● **Available records**
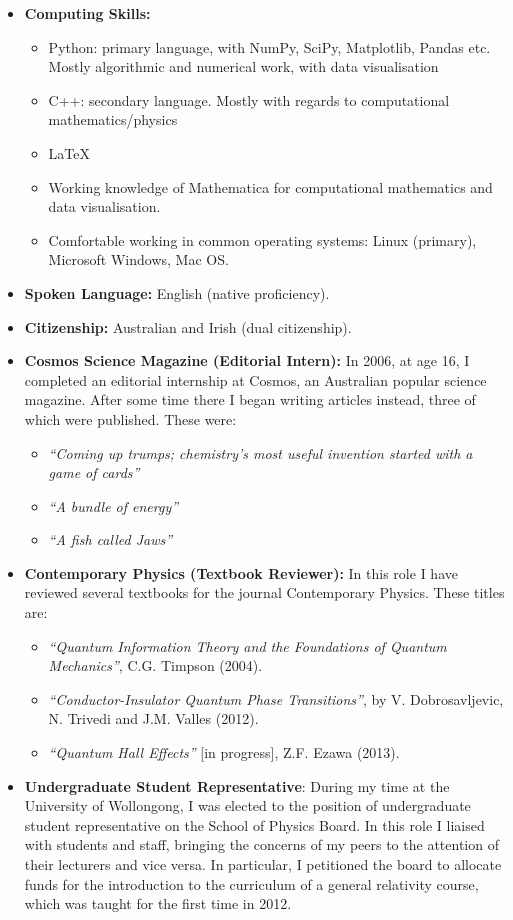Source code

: \documentclass[11pt,a4paper,sans]{moderncv}        %
\begin{document}
\small{\begin{itemize}
\item \textbf{Computing Skills:}
\begin{itemize}
\item Python: primary language, with NumPy, SciPy, Matplotlib, Pandas etc. Mostly algorithmic and numerical work, with data visualisation 
\item C++: secondary language. Mostly with regards to computational mathematics/physics
\item \LaTeX
\item Working knowledge of Mathematica for computational mathematics and data visualisation.
\item Comfortable working in common operating systems: Linux (primary), Microsoft Windows, Mac OS.
\end{itemize}
\item \textbf{Spoken Language:} English (native proficiency).
\item \textbf{Citizenship:} Australian and Irish (dual citizenship).
\item \textbf{Cosmos Science Magazine (Editorial Intern):} In 2006, at age 16, I completed an editorial internship at Cosmos, an Australian popular science magazine. After some time there I began writing articles instead, three of which were published. These were:
\begin{itemize}
\item \textit{``Coming up trumps; chemistry's most useful invention started with a game of cards''}
\item \textit{``A bundle of energy''}
\item \textit{``A fish called Jaws''}
\end{itemize}
\item \textbf{Contemporary Physics (Textbook Reviewer):} In this role I have reviewed several textbooks for the journal Contemporary Physics. These titles are:
\begin{itemize}
\item \textit{``Quantum Information Theory and the Foundations of Quantum Mechanics''}, C.G.  Timpson (2004).
\item \textit{``Conductor-Insulator Quantum Phase Transitions''}, by V. Dobrosavljevic, N. Trivedi and J.M. Valles (2012).
\item \textit{``Quantum Hall Effects''} [in progress], Z.F. Ezawa (2013).
\end{itemize}
\item{\textbf{Undergraduate Student Representative}: During my time at the University of Wollongong, I was elected to the position of undergraduate student representative on the School of Physics Board. In this role I liaised with students and staff, bringing the concerns of my peers to the attention of their lecturers and vice versa. In particular, I petitioned the board to allocate funds for the introduction to the curriculum of a general relativity course, which was taught for the first time in 2012.}

\end{itemize}}
\end{document}
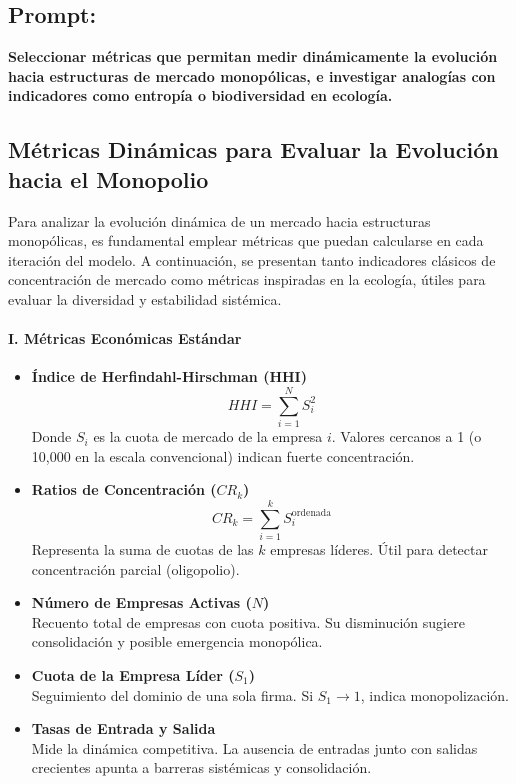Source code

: \documentclass[a4paper,12pt]{article}
\begin{document}
\subsection*{Prompt:}
\textbf{Seleccionar métricas que permitan medir dinámicamente la evolución hacia estructuras de mercado monopólicas, e investigar analogías con indicadores como entropía o biodiversidad en ecología.}

\subsection*{Métricas Dinámicas para Evaluar la Evolución hacia el Monopolio}

Para analizar la evolución dinámica de un mercado hacia estructuras monopólicas, es fundamental emplear métricas que puedan calcularse en cada iteración del modelo. A continuación, se presentan tanto indicadores clásicos de concentración de mercado como métricas inspiradas en la ecología, útiles para evaluar la diversidad y estabilidad sistémica.

\paragraph{I. Métricas Económicas Estándar}

\begin{itemize}
    \item \textbf{Índice de Herfindahl-Hirschman (HHI)}
    \[
    HHI = \sum_{i=1}^{N} S_i^2
    \]
    Donde $S_i$ es la cuota de mercado de la empresa $i$. Valores cercanos a 1 (o 10,000 en la escala convencional) indican fuerte concentración.

    \item \textbf{Ratios de Concentración ($CR_k$)}
    \[
    CR_k = \sum_{i=1}^{k} S_i^{\text{ordenada}}
    \]
    Representa la suma de cuotas de las $k$ empresas líderes. Útil para detectar concentración parcial (oligopolio).

    \item \textbf{Número de Empresas Activas ($N$)}\\
    Recuento total de empresas con cuota positiva. Su disminución sugiere consolidación y posible emergencia monopólica.

    \item \textbf{Cuota de la Empresa Líder ($S_1$)}\\
    Seguimiento del dominio de una sola firma. Si $S_1 \rightarrow 1$, indica monopolización.

    \item \textbf{Tasas de Entrada y Salida}\\
    Mide la dinámica competitiva. La ausencia de entradas junto con salidas crecientes apunta a barreras sistémicas y consolidación.
\end{itemize}
\end{document}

● **Problem description**
After reading the material above, state how many of its lines hold the word "hacia". No other output is needed.

● **Response to this exercise**
3